Participants received subsidised solar and battery installations, which were controlled by a central algorithm. Photo: Supplied
"The trial of the NAC is about better understanding how to use solar and battery to make the grid more efficient," Mr Blackhall told Fairfax Media. "During Easter, Bruny Island actually required more power than could be supplied by the undersea cable to the island.
"Typically they would use diesel but this program – even with only 3.5 per cent of homes on the island participating – reduced diesel usage by 30 per cent."

The NAC for power
The NAC technology compiled data from all the household solar and battery storage systems, as well as energy consumption rates, through an internet connection and coordinated when the stored power should be pushed back into the network for the greatest benefit of the participants and the grid.
"In the same way that traffic lights coordinate the flow of cars and trucks on the road, the Network-Aware Coordination platform coordinates the flow of energy from residential solar and batteries to networks and markets to ensure the efficient and reliable operation of the electricity grid," the ANU said.
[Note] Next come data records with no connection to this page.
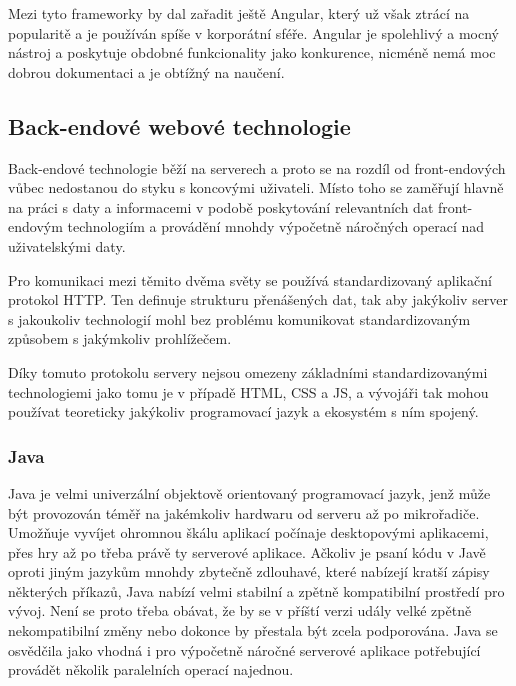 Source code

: \begin{itemize}
\begin{itemize}
		Mezi tyto frameworky by dal zařadit ještě Angular, který už však ztrácí na popularitě a je používán spíše v
		korporátní sféře.
		Angular je spolehlivý a mocný nástroj a poskytuje obdobné funkcionality jako konkurence,
		nicméně nemá moc dobrou dokumentaci a je obtížný na naučení. \cite{react_vs_angular}

	\subsection{Back-endové webové technologie}

	Back-endové technologie běží na serverech a proto se na rozdíl od front-endových vůbec nedostanou do styku s koncovými uživateli.
	Místo toho se zaměřují hlavně na práci s daty a informacemi v podobě poskytování relevantních dat front-endovým
	technologiím a provádění mnohdy výpočetně náročných operací nad uživatelskými daty.

	Pro komunikaci mezi těmito dvěma světy se používá standardizovaný aplikační protokol \noindent\Ac{HTTP}.
	Ten definuje strukturu přenášených dat, tak aby jakýkoliv server s jakoukoliv technologií mohl bez problému komunikovat
	standardizovaným způsobem s jakýmkoliv prohlížečem. \cite{http}

	Díky tomuto protokolu servery nejsou omezeny základními standardizovanými technologiemi jako tomu je v případě
	\Ac{HTML}, \Ac{CSS} a \ac{JS}, a vývojáři tak mohou používat teoreticky jakýkoliv programovací jazyk a ekosystém s ním
	spojený.

		\subsubsection{Java}

		Java je velmi univerzální objektově orientovaný programovací jazyk, jenž může být provozován téměř na jakémkoliv
		hardwaru od serveru až po mikrořadiče.
		Umožňuje vyvíjet ohromnou škálu aplikací počínaje desktopovými aplikacemi, přes hry až po třeba právě ty
		serverové aplikace. \cite{java}
		Ačkoliv je psaní kódu v Javě oproti jiným jazykům mnohdy zbytečně zdlouhavé, které nabízejí kratší zápisy
		některých příkazů, Java nabízí velmi stabilní a zpětně kompatibilní prostředí pro vývoj.
		Není se proto třeba obávat, že by se v příští verzi udály velké zpětně nekompatibilní změny nebo dokonce
		by přestala být zcela podporována.
		Java se osvědčila jako vhodná i pro výpočetně náročné serverové aplikace potřebující provádět několik paralelních
		operací najednou.


\end{itemize}
\end{itemize}
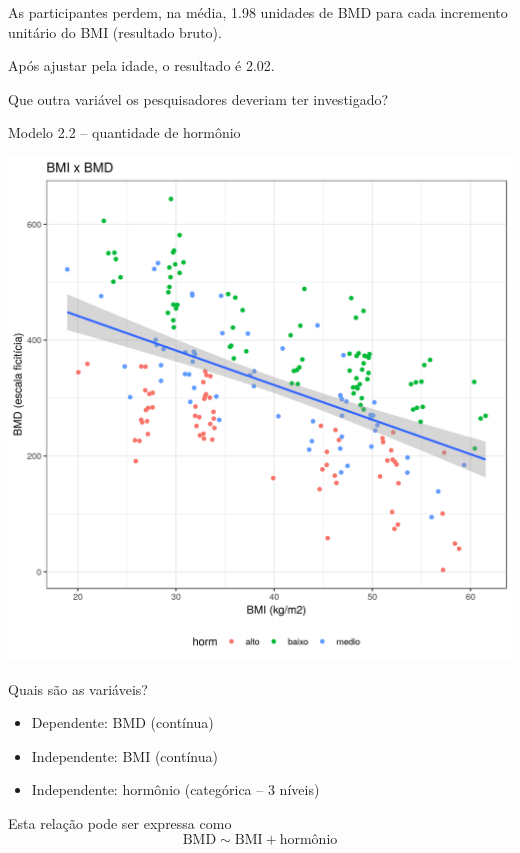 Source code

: \documentclass{beamer}
\begin{document}
\begin{frame}
  \begin{block}{}
    As participantes perdem, na média, 1.98 unidades de BMD para cada incremento unitário do BMI (resultado bruto).

    \bigskip
    Após ajustar pela idade, o resultado é 2.02.
  \end{block}
\end{frame}

\begin{frame}
  \begin{center}
    Que outra variável os pesquisadores deveriam ter investigado?
  \end{center}
\end{frame}

\begin{frame}{\small Modelo 2.2 -- quantidade de hormônio}
  \begin{center}
    \includegraphics[height=.9\textheight]{Cap31-32/pratica-rlm2_2}
  \end{center}
\end{frame}

\begin{frame}{Quais são as variáveis?}
  \begin{itemize}
  \item Dependente: BMD (contínua)
  \item Independente: BMI (contínua)
  \item Independente: hormônio (categórica -- 3 níveis)
  \end{itemize}
  \vfill
  \begin{block}{Esta relação pode ser expressa como}
    \begin{displaymath}
      \text{BMD} \sim \text{BMI} + \text{hormônio}
    \end{displaymath}
  \end{block}
\end{frame}
\end{document}
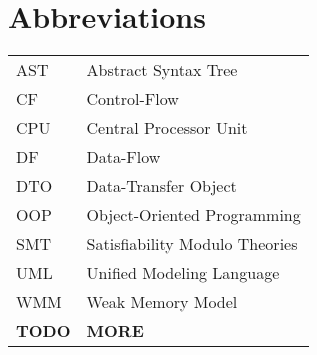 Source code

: \chapter*{Abbreviations}


\noindent
\begin{longtable}{@{}p{}p{}@{}}
AST & Abstract Syntax Tree \\
CF  & Control-Flow \\
CPU & Central Processor Unit \\
DF  & Data-Flow \\
DTO & Data-Transfer Object \\
OOP & Object-Oriented Programming \\
SMT & Satisfiability Modulo Theories \\
UML & Unified Modeling Language \\ %
WMM & Weak Memory Model \\
\textbf{TODO} & \textbf{MORE}
\end{longtable}


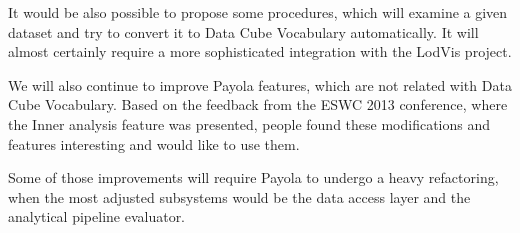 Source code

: It would be also possible to propose some procedures, which will examine a given 
dataset and try to convert it to Data Cube Vocabulary automatically. It will 
almost certainly require a more sophisticated integration with the LodVis 
project.

We will also continue to improve Payola features, which are not related with 
Data Cube Vocabulary. Based on the feedback from the ESWC 2013 conference, where the 
Inner analysis feature was presented, people found these modifications and 
features interesting and would like to use them.

Some of those improvements will require Payola to undergo a heavy refactoring, 
when the most adjusted subsystems would be the data access layer and the analytical 
pipeline evaluator.

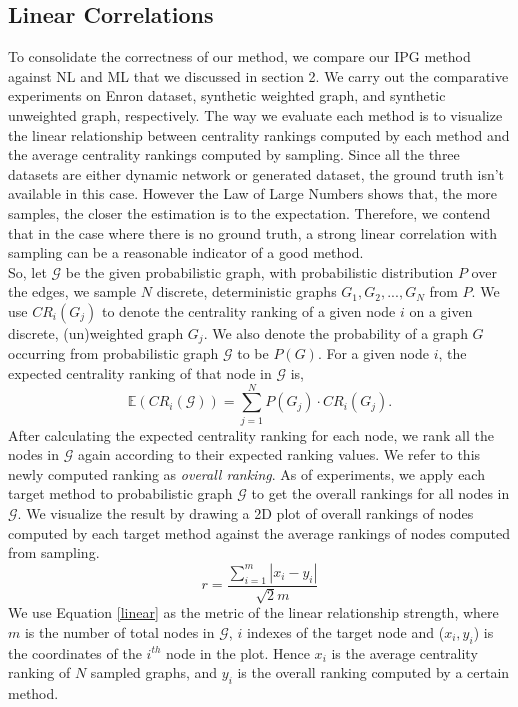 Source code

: \documentclass[\main/thesis.tex]{subfiles}
\begin{document}
\subsection{Linear Correlations}
To consolidate the correctness of our method, we compare our IPG method against NL and ML that we discussed in section 2. We carry out the comparative experiments on Enron dataset, synthetic weighted graph, and synthetic unweighted graph, respectively. The way we evaluate each method is to visualize the linear relationship between centrality rankings computed by each method and the average centrality rankings computed by sampling. Since all the three datasets are either dynamic network or generated dataset, the ground truth isn't available in this case. However the Law of Large Numbers shows that, the more samples, the closer the estimation is to the expectation. Therefore, we contend that in the case where there is no ground truth, a strong linear correlation with sampling can be a reasonable indicator of a good method. \\
So, let $\mathcal{G}$ be the given probabilistic graph, with probabilistic distribution $P$ over the edges, we sample $N$ discrete, deterministic graphs $G_1, G_2, ..., G_N$ from $P$. We use $CR_{i}(G_{j})$ to denote the centrality ranking of a given node $i$ on a given discrete, (un)weighted graph $G_{j}$. We also denote the probability of a graph $G$ occurring from probabilistic graph $\mathcal{G}$ to be $P(G)$. For a given node $i$, the expected centrality ranking of that node in $\mathcal{G}$ is,
\begin{equation}
\mathbb{E}(CR_{i}(\mathcal{G})) = \sum_{j=1}^{N}{P(G_j)}\cdot CR_{i}(G_j).
\end{equation}
After calculating the expected centrality ranking for each node, we rank all the nodes in $\mathcal{G}$ again according to their expected ranking values. We refer to this newly computed ranking as \textit{overall ranking}. As of experiments, we apply each target method to probabilistic graph $\mathcal{G}$ to get the overall rankings for all nodes in $\mathcal{G}$. We visualize the result by drawing a 2D plot of overall rankings of nodes computed by each target method against the average rankings of nodes computed from sampling. 
\begin{equation}
r = \frac{\sum_{i=1}^{m} |x_i - y_i|}{\sqrt{2}m} \label{linear}
\end{equation}
We use Equation \ref{linear} as the metric of the linear relationship strength, where $m$ is the number of total nodes in $\mathcal{G}$, $i$ indexes of the target node and ($x_i, y_i$) is the coordinates of the $i^{th}$ node in the plot. Hence $x_i$ is  the average centrality ranking of $N$ sampled graphs, and $y_i$ is the overall ranking computed by a certain method.
\end{document}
Multiple homes collaborated to provide almost instantaneous power back into the grid. Photo: Supplied
Mr Blackhall said it differed from the virtual power plants that use also homeowners battery and solar power to provide power back into the grid – such as those in underway in South Australia or Canberra – as it "makes sure it is using all participants’ solar and battery installations in the most efficient way by talking to all installations to decide when it needs to collaborate and provide power "at the best price".
He said the study also highlighted the increasingly important role of consumers and how they are shifting from simply using energy to become a 'prosumer', both a producer and consumer of energy.
"This has really underlined the important role that consumers will play in the future electricity system."
The process also ensured all the participants' data remained private while at the same time negotiating the best price for them when their energy was fed back into the grid.

A scalable solution
ANU College of Engineering and Computer Science Professor Sylvie Thiébaux said the trial "has also demonstrated how the NAC approach can solve wider grid problems, in particular, those that can arise through the mass deployment of renewables and battery storage".
"This paves the way for a more intelligent way to operate our grids reliably while collaborating with consumers to make the best use of the resources they are installing.”
The ANU added that it will help networks improve operations at normal times, reduce stress during times of peak demand, and remove the need for costly network upgrades over the long term.
ANU Research School of Engineering’s Dr Dan Gordon said the trials also demonstrated that it could be scaled up for a city, a state or all of Australia.
"One of the great things about NAC is that it is a distributed algorithm," Dr Gordon said.
"Each customer's system acts in their own best interest, and privacy is retained - yet we arrive at a solution which is better for everyone.
"Each customer's system performs relatively easy calculations, which don't get harder as more customers are added. The vision is that NAC could be scaled up to a large ecosystem of residential and distributed energy providers."
The project was a joint venture between the University of Tasmania, which examined the social acceptance of the technology; the University of Sydney, which calculated the battery payment structures; the Australian National University, which deployed the network aware coordinating algorithms to bring together the battery network; TasNetworks, which controlled the distribution of energy; Reposit Power, which ran the energy trading and control system, and the Australian Renewable Energy Agency (ARENA) which provided around $2.9 million in funding.
Mr Blackhall said UTAS’s investigation of social acceptance studied the perception of these kinds of programs and issues around uptake of the technology.
"When we talk about new technology we often assume people will adopt because it’s available or can help them, however, the key challenge is getting people interested in learning more about security and supply of energy," he said.
"It’s fundamental for the future of this technology."
The program will continue to run until mid-next year.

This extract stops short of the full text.